━━ SUPPLIED MATERIAL

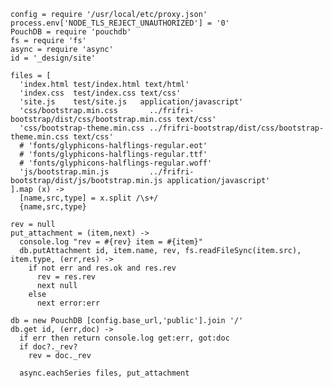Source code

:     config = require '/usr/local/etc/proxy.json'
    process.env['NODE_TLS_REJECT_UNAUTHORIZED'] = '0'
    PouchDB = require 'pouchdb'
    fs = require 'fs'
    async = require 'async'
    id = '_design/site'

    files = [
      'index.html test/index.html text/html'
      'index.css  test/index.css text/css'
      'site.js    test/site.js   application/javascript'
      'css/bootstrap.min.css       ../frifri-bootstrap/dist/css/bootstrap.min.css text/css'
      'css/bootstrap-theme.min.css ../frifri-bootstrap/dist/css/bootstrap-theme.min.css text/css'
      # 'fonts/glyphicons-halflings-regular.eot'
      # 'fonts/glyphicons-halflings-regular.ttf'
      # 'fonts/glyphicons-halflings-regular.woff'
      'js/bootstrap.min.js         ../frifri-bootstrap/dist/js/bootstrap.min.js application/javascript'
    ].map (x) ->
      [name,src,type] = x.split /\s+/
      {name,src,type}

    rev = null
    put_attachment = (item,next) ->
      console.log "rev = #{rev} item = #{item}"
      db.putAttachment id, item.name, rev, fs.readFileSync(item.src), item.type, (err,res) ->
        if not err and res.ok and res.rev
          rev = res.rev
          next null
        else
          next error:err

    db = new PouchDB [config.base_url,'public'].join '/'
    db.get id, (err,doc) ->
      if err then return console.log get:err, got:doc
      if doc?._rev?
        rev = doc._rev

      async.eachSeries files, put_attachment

━━━━
━━ SUPPLIED MATERIAL

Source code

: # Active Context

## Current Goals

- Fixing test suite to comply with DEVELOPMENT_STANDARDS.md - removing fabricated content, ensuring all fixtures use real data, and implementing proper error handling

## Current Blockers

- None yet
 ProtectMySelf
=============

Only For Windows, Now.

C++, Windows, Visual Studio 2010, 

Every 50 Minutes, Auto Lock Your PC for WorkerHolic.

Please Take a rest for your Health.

━━━━
━━ SUPPLIED MATERIAL

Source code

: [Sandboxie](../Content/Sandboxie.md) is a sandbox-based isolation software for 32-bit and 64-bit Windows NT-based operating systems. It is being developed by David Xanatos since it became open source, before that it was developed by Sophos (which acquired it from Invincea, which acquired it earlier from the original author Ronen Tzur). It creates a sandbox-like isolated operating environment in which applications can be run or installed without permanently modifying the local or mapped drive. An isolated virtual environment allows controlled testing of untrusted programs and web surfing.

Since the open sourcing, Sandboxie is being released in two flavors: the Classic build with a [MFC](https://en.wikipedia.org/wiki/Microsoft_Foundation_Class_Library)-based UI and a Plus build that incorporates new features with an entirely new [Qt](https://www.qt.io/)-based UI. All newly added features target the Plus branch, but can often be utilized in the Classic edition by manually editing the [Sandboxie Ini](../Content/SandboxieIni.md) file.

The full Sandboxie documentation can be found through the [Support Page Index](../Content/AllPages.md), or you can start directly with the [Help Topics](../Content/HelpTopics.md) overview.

━━━━

*WHAT TO DO*
Answer with a number only. How many lines in the records include the word "Windows"?

*RESULT OF THIS EXERCISE*
3